(Stored data entries)
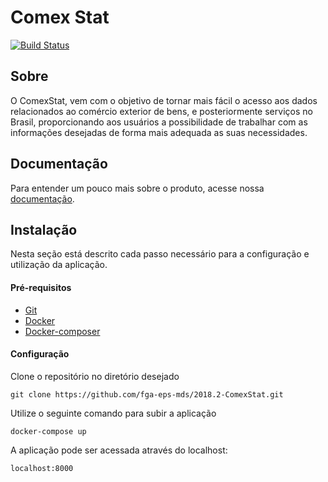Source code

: 
# Comex Stat

[![Build Status](https://travis-ci.org/fga-eps-mds/2018.2-ComexStat.svg?branch=develop)](https://travis-ci.org/fga-eps-mds/2018.2-ComexStat)

## Sobre

O ComexStat, vem com o objetivo de tornar mais fácil o acesso aos dados relacionados ao comércio exterior de bens, e posteriormente serviços no Brasil, proporcionando aos usuários a possibilidade de trabalhar com as informações desejadas de forma mais adequada as suas necessidades.

## Documentação

Para entender um pouco mais sobre o produto, acesse nossa [documentação](https://fga-eps-mds.github.io/2018.2-ComexStat).

## Instalação

Nesta seção está descrito cada passo necessário para a configuração e utilização da aplicação.

#### Pré-requisitos
  * [Git](https://git-scm.com/)
  * [Docker](https://www.docker.com/get-docker)
  * [Docker-composer](https://docs.docker.com/compose/install/#install-compose)

#### Configuração

Clone o repositório no diretório desejado

	git clone https://github.com/fga-eps-mds/2018.2-ComexStat.git

Utilize o seguinte comando para subir a aplicação

	docker-compose up

A aplicação pode ser acessada através do localhost:

	localhost:8000
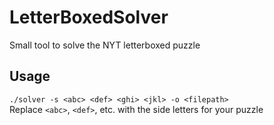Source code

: # LetterBoxedSolver
 Small tool to solve the NYT letterboxed puzzle

## Usage
`./solver -s <abc> <def> <ghi> <jkl> -o <filepath>`\
Replace `<abc>`, `<def>`, etc. with the side letters for your puzzle
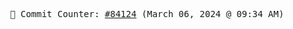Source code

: <p align="center">
    <samp>
        📮 Commit Counter: <a href="https://github.com/Javascript-void0/Javascript-void0/commits/main">#84124</a> (March 06, 2024 @ 09:34 AM)
    </samp>
</p>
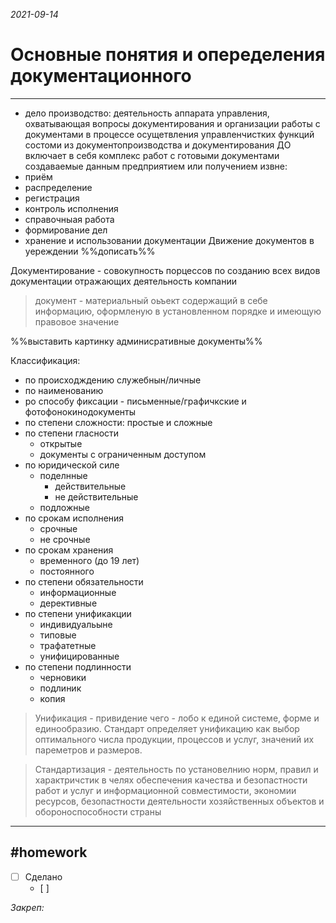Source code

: *2021-09-14*

# Основные понятия и опеределения документационного 
---

- дело производство:
деятельность аппарата управления, охватывающая вопросы документирования и организации работы с документами в процессе осущетвления управленчистких функций
состоми из документопроизводства и документирования
ДО включает в себя комплекс работ с готовыми документами создаваемые данным предприятием или получением извне:
- приём
- распределение
- регистрация
- контроль исполнения
- справочныая работа
- формирование дел
- хранение и использовании документации
Движение документов в уереждении %%дописать%%

Документирование - совокупность порцессов по созданию всех видов  документации отражающих деятельность компании

> документ - материальный оьъект содержащий в себе информацию, оформленую в установленном порядке и имеющую правовое значение

%%выставить картинку админисративные документы%%

Классификация:
- по происходждению служебнын/личные
- по наименованию
- ро способу фиксации - письменные/графичкские и фотофонокинодокументы
- по степени сложности: простые и сложные
- по степени гласности
	- открытые
	- документы с ограниченным доступом
- по юридической силе
	- поделнные
		- действительные
		- не действительные
	- подложные
- по срокам исполнения
	- срочные
	- не срочные
- по срокам хранения
	- временного (до 19 лет)
	- постоянного
- по степени обязательности
	- информационные
	- дерективные
- по степени унификакции
	- индивидуальыне
	- типовые
	- трафатетные
	- унифицированные
- по степени подлинности
	- черновики
	- подлиник
	- копия

>Унификация - привидение чего - лобо к единой системе, форме и единообразию. Стандарт определяет унификацию как выбор оптимального числа продукции, процессов и услуг, значений их пареметров и размеров.

>Стандартизация - деятельность по установелнию норм, правил и характричстик в челях обеспечения качества и безопастности работ и услуг и информационной совместимости, экономии ресурсов, безопастности деятельности хозяйственных объектов и обороноспособности страны



---

##    #homework 

- [ ]  Сделано
	- [ ] 

_Закреп:_
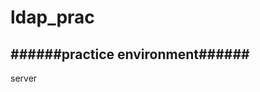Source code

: # ldap_prac

   ######practice environment######
   --------------------------------
   server 
   
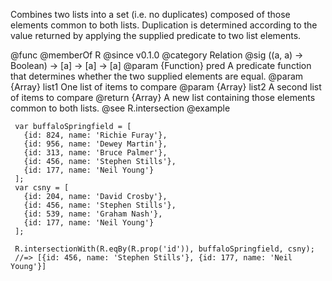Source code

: Combines two lists into a set (i.e. no duplicates) composed of those
elements common to both lists. Duplication is determined according to the
value returned by applying the supplied predicate to two list elements.

@func
@memberOf R
@since v0.1.0
@category Relation
@sig ((a, a) -> Boolean) -> [a] -> [a] -> [a]
@param {Function} pred A predicate function that determines whether
       the two supplied elements are equal.
@param {Array} list1 One list of items to compare
@param {Array} list2 A second list of items to compare
@return {Array} A new list containing those elements common to both lists.
@see R.intersection
@example

     var buffaloSpringfield = [
       {id: 824, name: 'Richie Furay'},
       {id: 956, name: 'Dewey Martin'},
       {id: 313, name: 'Bruce Palmer'},
       {id: 456, name: 'Stephen Stills'},
       {id: 177, name: 'Neil Young'}
     ];
     var csny = [
       {id: 204, name: 'David Crosby'},
       {id: 456, name: 'Stephen Stills'},
       {id: 539, name: 'Graham Nash'},
       {id: 177, name: 'Neil Young'}
     ];

     R.intersectionWith(R.eqBy(R.prop('id')), buffaloSpringfield, csny);
     //=> [{id: 456, name: 'Stephen Stills'}, {id: 177, name: 'Neil Young'}]

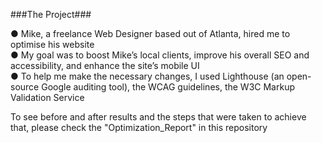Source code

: ###The Project###

● Mike, a freelance Web Designer based out of Atlanta, hired me to optimise his website<br>
● My goal was to boost Mike’s local clients, improve his overall SEO and accessibility, and enhance the site’s mobile UI<br>
● To help me make the necessary changes, I used Lighthouse (an open-source Google
auditing tool), the WCAG guidelines, the W3C Markup Validation Service<br>

To see before and after results and the steps that were taken to achieve that, please check the "Optimization_Report" in this repository
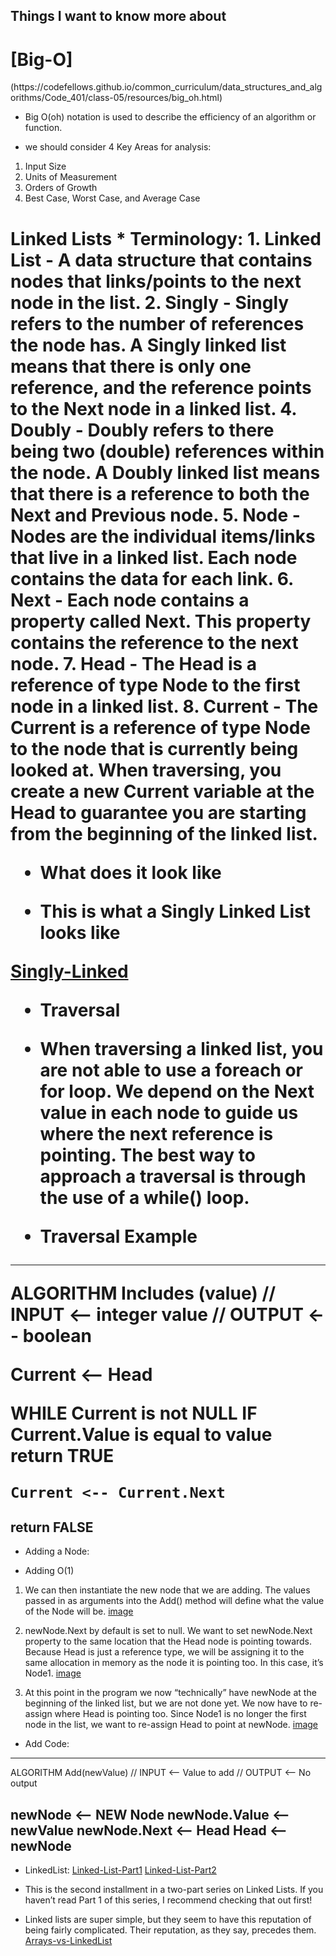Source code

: ## Things I want to know more about

<h1>[Big-O]</h1>(https://codefellows.github.io/common_curriculum/data_structures_and_algorithms/Code_401/class-05/resources/big_oh.html)

- Big O(oh) notation is used to describe the efficiency of an algorithm or function.

* we should consider 4 Key Areas for analysis:
1. Input Size
2. Units of Measurement
3. Orders of Growth
4. Best Case, Worst Case, and Average Case
<h1>Linked Lists
* Terminology:
1. Linked List - A data structure that contains nodes that links/points to the next node in the list.
2. Singly - Singly refers to the number of references the node has. A Singly linked list means that there is only one reference, and the reference points to the Next node in a linked list.
4. Doubly - Doubly refers to there being two (double) references within the node. A Doubly linked list means that there is a reference to both the Next and Previous node.
5. Node - Nodes are the individual items/links that live in a linked list. Each node contains the data for each link.
6. Next - Each node contains a property called Next. This property contains the reference to the next node.
7. Head - The Head is a reference of type Node to the first node in a linked list.
8. Current - The Current is a reference of type Node to the node that is currently being looked at. When traversing, you create a new Current variable at the Head to guarantee you are starting from the beginning of the linked list.

* What does it look like
- This is what a Singly Linked List looks like

[Singly-Linked](https://codefellows.github.io/common_curriculum/data_structures_and_algorithms/Code_401/class-05/resources/images/LinkedList1.PNG)

* Traversal
- When traversing a linked list, you are not able to use a foreach or for loop. We depend on the Next value in each node to guide us where the next reference is pointing. The best way to approach a traversal is through the use of a while() loop.

* Traversal Example
--- 
ALGORITHM Includes (value)
 // INPUT <-- integer value
 // OUTPUT <-- boolean

  Current <-- Head

  WHILE Current is not NULL
    IF Current.Value is equal to value
      return TRUE

    Current <-- Current.Next

  return FALSE
---

* Adding a Node:

- Adding O(1)
1. We can then instantiate the new node that we are adding. The values passed in as arguments into the Add() method will define what the value of the Node will be. [image](https://codefellows.github.io/common_curriculum/data_structures_and_algorithms/Code_401/class-05/resources/images/LinkedList2.PNG)

2. newNode.Next by default is set to null. We want to set newNode.Next property to the same location that the Head node is pointing towards. Because Head is just a reference type, we will be assigning it to the same allocation in memory as the node it is pointing too. In this case, it’s Node1. [image](https://codefellows.github.io/common_curriculum/data_structures_and_algorithms/Code_401/class-05/resources/images/LinkedList3.PNG)

3. At this point in the program we now “technically” have newNode at the beginning of the linked list, but we are not done yet. We now have to re-assign where Head is pointing too. Since Node1 is no longer the first node in the list, we want to re-assign Head to point at newNode. [image](https://codefellows.github.io/common_curriculum/data_structures_and_algorithms/Code_401/class-05/resources/images/LinkedList4.PNG)

* Add Code:

---
 ALGORITHM Add(newValue)
 // INPUT <-- Value to add
 // OUTPUT <-- No output

  newNode <-- NEW Node
  newNode.Value <-- newValue
  newNode.Next <-- Head
  Head <-- newNode
---


* LinkedList:
[Linked-List-Part1](https://medium.com/basecs/whats-a-linked-list-anyway-part-1-d8b7e6508b9d)
[Linked-List-Part2](https://medium.com/basecs/whats-a-linked-list-anyway-part-2-131d96f71996)
- This is the second installment in a two-part series on Linked Lists. If you haven’t read Part 1 of this series, I recommend checking that out first!

- Linked lists are super simple, but they seem to have this reputation of being fairly complicated. Their reputation, as they say, precedes them.
[Arrays-vs-LinkedList](https://miro.medium.com/max/1400/1*cUehR5S18XSoVLaPNfNzlA.jpeg)

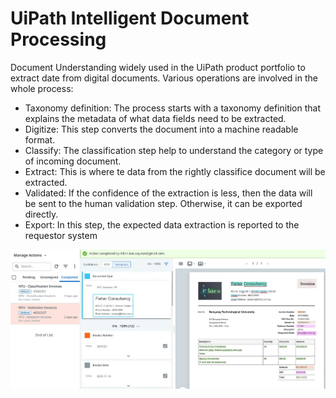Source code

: # UiPath Intelligent Document Processing
Document Understanding widely used in the UiPath product portfolio to extract date from digital documents. Various operations are involved in the whole process:

- Taxonomy definition: The process starts with a taxonomy definition that explains the metadata of what data fields need to be extracted.
- Digitize: This step converts the document into a machine readable format.
- Classify: The classification step help to understand the category or type of incoming document.
- Extract: This is where te data from the rightly classifice document will be extracted.
- Validated: If the confidence of the extraction is less, then the data will be sent to the human validation step. Otherwise, it can be exported directly.
- Export: In this step, the expected data extraction is reported to the requestor system

![alt text](https://github.com/bacdillon/UiPath-Intelligent-Document-Processing/blob/main/Capture.JPG)


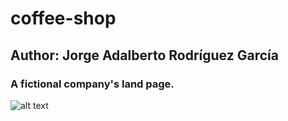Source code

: # coffee-shop
## Author: Jorge Adalberto Rodríguez García
### A fictional company's land page.
![alt text]()
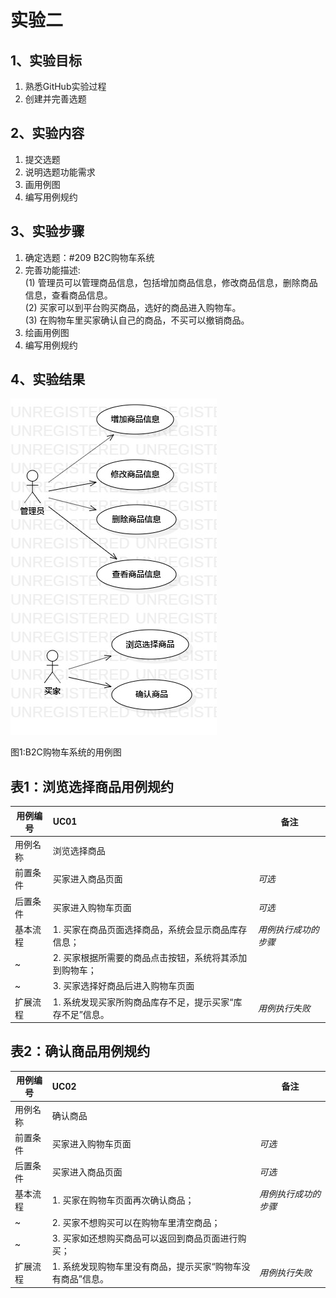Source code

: # 实验二

## 1、实验目标
1. 熟悉GitHub实验过程
2. 创建并完善选题

## 2、实验内容
1. 提交选题
2. 说明选题功能需求
3. 画用例图
4. 编写用例规约

## 3、实验步骤
1. 确定选题：#209 B2C购物车系统
2. 完善功能描述:  
(1) 管理员可以管理商品信息，包括增加商品信息，修改商品信息，删除商品信息，查看商品信息。  
(2) 买家可以到平台购买商品，选好的商品进入购物车。  
(3) 在购物车里买家确认自己的商品，不买可以撤销商品。
3. 绘画用例图
4. 编写用例规约

## 4、实验结果
![第一个UML图](./Model2.jpg)

图1:B2C购物车系统的用例图


## 表1：浏览选择商品用例规约  

用例编号  | UC01 | 备注   
-|:-|-  
用例名称  | 浏览选择商品  |   
前置条件  | 买家进入商品页面   | *可选*   
后置条件  | 买家进入购物车页面   | *可选*   
基本流程  | 1. 买家在商品页面选择商品，系统会显示商品库存信息；  |*用例执行成功的步骤*    
~| 2. 买家根据所需要的商品点击按钮，系统将其添加到购物车；  |   
~| 3. 买家选择好商品后进入购物车页面  |      
扩展流程  | 1. 系统发现买家所购商品库存不足，提示买家“库存不足”信息。 |*用例执行失败* 

## 表2：确认商品用例规约  

用例编号  | UC02 | 备注  
-|:-|-  
用例名称  | 确认商品  |   
前置条件  | 买家进入购物车页面   | *可选*   
后置条件  | 买家进入商品页面   | *可选*   
基本流程  | 1. 买家在购物车页面再次确认商品；  |*用例执行成功的步骤*    
~| 2. 买家不想购买可以在购物车里清空商品；  |   
~| 3. 买家如还想购买商品可以返回到商品页面进行购买； |      
扩展流程  | 1. 系统发现购物车里没有商品，提示买家“购物车没有商品”信息。 |*用例执行失败* 
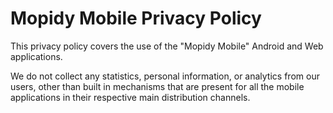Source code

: # Mopidy Mobile Privacy Policy

This privacy policy covers the use of the "Mopidy Mobile" Android and
Web applications.

We do not collect any statistics, personal information, or analytics
from our users, other than built in mechanisms that are present for
all the mobile applications in their respective main distribution
channels.

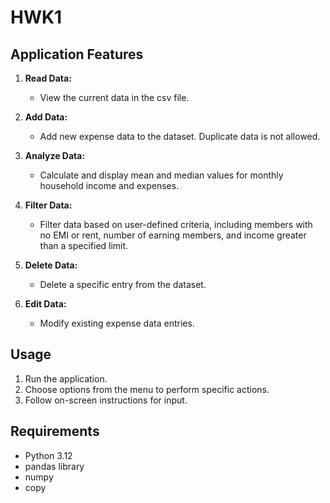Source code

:# HWK1

## Application Features

1. **Read Data:**
   - View the current data in the csv file.

2. **Add Data:**
   - Add new expense data to the dataset. Duplicate data is not allowed.

3. **Analyze Data:**
   - Calculate and display mean and median values for monthly household income and expenses.

4. **Filter Data:**
   - Filter data based on user-defined criteria, including members with no EMI or rent, number of earning members, and income greater than a specified limit.

5. **Delete Data:**
   - Delete a specific entry from the dataset.

6. **Edit Data:**
   - Modify existing expense data entries.


## Usage

1. Run the application.
2. Choose options from the menu to perform specific actions.
3. Follow on-screen instructions for input.

## Requirements

- Python 3.12
- pandas library
- numpy
- copy

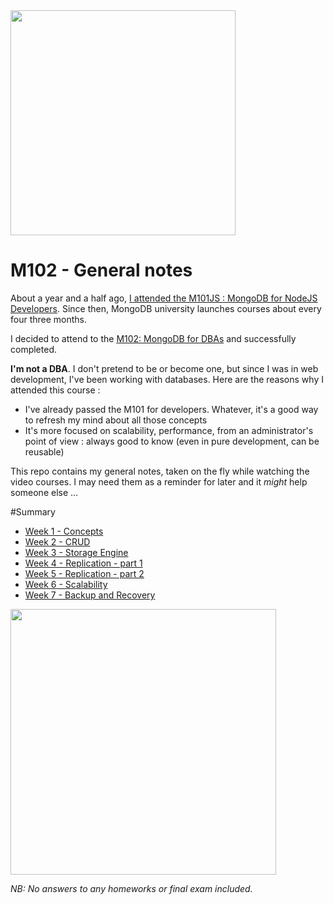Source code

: <img src="http://dev.topheman.com/wp-content/uploads/2013/12/mongodb-university-logo.png" width="360" />

M102 - General notes
====================
About a year and a half ago, [I attended the M101JS : MongoDB for NodeJS Developers](http://dev.topheman.com/mongodb-for-node-js-developers-certificate/). Since then, MongoDB university launches courses about every four three months.

I decided to attend to the [M102: MongoDB for DBAs](https://university.mongodb.com/courses/M102/about) and successfully completed.

**I'm not a DBA**. I don't pretend to be or become one, but since I was in web development, I've been working with databases. Here are the reasons why I attended this course :

* I've already passed the M101 for developers. Whatever, it's a good way to refresh my mind about all those concepts
* It's more focused on scalability, performance, from an administrator's point of view : always good to know (even in pure development, can be reusable)

This repo contains my general notes, taken on the fly while watching the video courses. I may need them as a reminder for later and it *might* help someone else ...

#Summary

* [Week 1 - Concepts](https://github.com/topheman/m102-notes/blob/master/week1.md)
* [Week 2 - CRUD](https://github.com/topheman/m102-notes/blob/master/week2.md)
* [Week 3 - Storage Engine](https://github.com/topheman/m102-notes/blob/master/week3.md)
* [Week 4 - Replication - part 1](https://github.com/topheman/m102-notes/blob/master/week4.md)
* [Week 5 - Replication - part 2](https://github.com/topheman/m102-notes/blob/master/week5.md)
* [Week 6 - Scalability](https://github.com/topheman/m102-notes/blob/master/week6.md)
* [Week 7 - Backup and Recovery](https://github.com/topheman/m102-notes/blob/master/week7.md)

<a href="http://dev.topheman.com/m102-mongodb-for-dbas-completed" title="Read blog post"><img src="http://dev.topheman.com/wp-content/uploads/2015/07/M102-certificate-apercu.png" width="425"/></a>

*NB: No answers to any homeworks or final exam included.*
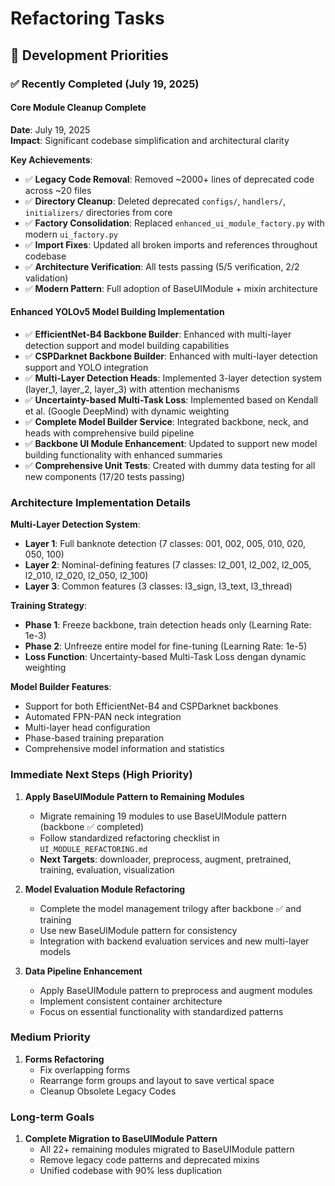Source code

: # Refactoring Tasks

## 🚀 Development Priorities

### ✅ Recently Completed (July 19, 2025)

#### **Core Module Cleanup Complete**  
**Date**: July 19, 2025  
**Impact**: Significant codebase simplification and architectural clarity

**Key Achievements**:
- ✅ **Legacy Code Removal**: Removed ~2000+ lines of deprecated code across ~20 files
- ✅ **Directory Cleanup**: Deleted deprecated `configs/`, `handlers/`, `initializers/` directories from core
- ✅ **Factory Consolidation**: Replaced `enhanced_ui_module_factory.py` with modern `ui_factory.py`
- ✅ **Import Fixes**: Updated all broken imports and references throughout codebase
- ✅ **Architecture Verification**: All tests passing (5/5 verification, 2/2 validation)
- ✅ **Modern Pattern**: Full adoption of BaseUIModule + mixin architecture

#### **Enhanced YOLOv5 Model Building Implementation**
- ✅ **EfficientNet-B4 Backbone Builder**: Enhanced with multi-layer detection support and model building capabilities
- ✅ **CSPDarknet Backbone Builder**: Enhanced with multi-layer detection support and YOLO integration
- ✅ **Multi-Layer Detection Heads**: Implemented 3-layer detection system (layer_1, layer_2, layer_3) with attention mechanisms
- ✅ **Uncertainty-based Multi-Task Loss**: Implemented based on Kendall et al. (Google DeepMind) with dynamic weighting
- ✅ **Complete Model Builder Service**: Integrated backbone, neck, and heads with comprehensive build pipeline
- ✅ **Backbone UI Module Enhancement**: Updated to support new model building functionality with enhanced summaries
- ✅ **Comprehensive Unit Tests**: Created with dummy data testing for all new components (17/20 tests passing)

### Architecture Implementation Details
**Multi-Layer Detection System**:
- **Layer 1**: Full banknote detection (7 classes: 001, 002, 005, 010, 020, 050, 100)
- **Layer 2**: Nominal-defining features (7 classes: l2_001, l2_002, l2_005, l2_010, l2_020, l2_050, l2_100)  
- **Layer 3**: Common features (3 classes: l3_sign, l3_text, l3_thread)

**Training Strategy**:
- **Phase 1**: Freeze backbone, train detection heads only (Learning Rate: 1e-3)
- **Phase 2**: Unfreeze entire model for fine-tuning (Learning Rate: 1e-5)
- **Loss Function**: Uncertainty-based Multi-Task Loss dengan dynamic weighting

**Model Builder Features**:
- Support for both EfficientNet-B4 and CSPDarknet backbones
- Automated FPN-PAN neck integration
- Multi-layer head configuration
- Phase-based training preparation
- Comprehensive model information and statistics

### Immediate Next Steps (High Priority)
1. **Apply BaseUIModule Pattern to Remaining Modules**
   - Migrate remaining 19 modules to use BaseUIModule pattern (backbone ✅ completed)
   - Follow standardized refactoring checklist in `UI_MODULE_REFACTORING.md`
   - **Next Targets**: downloader, preprocess, augment, pretrained, training, evaluation, visualization

2. **Model Evaluation Module Refactoring**  
   - Complete the model management trilogy after backbone ✅ and training
   - Use new BaseUIModule pattern for consistency
   - Integration with backend evaluation services and new multi-layer models

3. **Data Pipeline Enhancement**
   - Apply BaseUIModule pattern to preprocess and augment modules
   - Implement consistent container architecture
   - Focus on essential functionality with standardized patterns

### Medium Priority
1. **Forms Refactoring**
   - Fix overlapping forms
   - Rearrange form groups and layout to save vertical space
   - Cleanup Obsolete Legacy Codes

### Long-term Goals
1. **Complete Migration to BaseUIModule Pattern**
   - All 22+ remaining modules migrated to BaseUIModule pattern
   - Remove legacy code patterns and deprecated mixins
   - Unified codebase with 90% less duplication
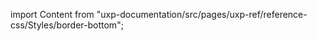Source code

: 
import Content from "uxp-documentation/src/pages/uxp-ref/reference-css/Styles/border-bottom";

<Content query="product=photoshop"/>
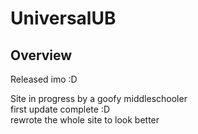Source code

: # UniversalUB

## Overview

Released imo :D

Site in progress by a goofy middleschooler <br>
first update complete :D<br>
rewrote the whole site to look better

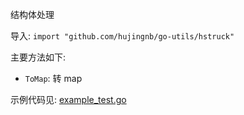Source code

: 结构体处理

导入: `import "github.com/hujingnb/go-utils/hstruck"`

主要方法如下: 

* `ToMap`: 转 map

示例代码见: [example_test.go](./example_test.go)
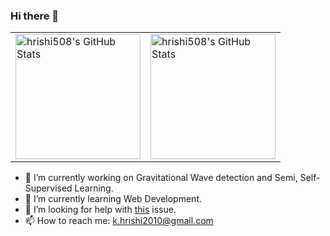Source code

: ### Hi there 👋

<table>
  <tr>
    <td>
      <img
           src="https://github-readme-stats.vercel.app/api?username=hrishi508&show_icons=true&hide_title=true&include_all_commits=true&count_private=true"
           alt="hrishi508's GitHub Stats"
           height="200px"
           width="auto"
      />
    </td>
    <td>
      <img
           src="https://github-readme-stats.vercel.app/api/top-langs/?username=hrishi508&layout=compact&hide_title=true&langs_count=8"
           alt="hrishi508's GitHub Stats"
           height="200px"
           width="auto"
       />
    </td>
  </tr>
</table>

- 🔭 I’m currently working on Gravitational Wave detection and Semi, Self-Supervised Learning. 
- 🌱 I’m currently learning Web Development.
- 🤔 I’m looking for help with [this](https://github.com/hrishi508/Self-and-Semi-Supervised-Learning/issues/2) issue.
- 📫 How to reach me: k.hrishi2010@gmail.com
<!-- - 👯 I’m looking to collaborate on ... -->

<!-- - 💬 Ask me about ... -->

<!-- - 😄 Pronouns: ...
- ⚡ Fun fact: ... -->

■ PROBLEM
Nothing but lines that contain "weighting" should appear in the answer. Copy each from the records.

■ EXERCISE OUTPUT
- ✅ **Uncertainty-based Multi-Task Loss**: Implemented based on Kendall et al. (Google DeepMind) with dynamic weighting
- **Loss Function**: Uncertainty-based Multi-Task Loss dengan dynamic weighting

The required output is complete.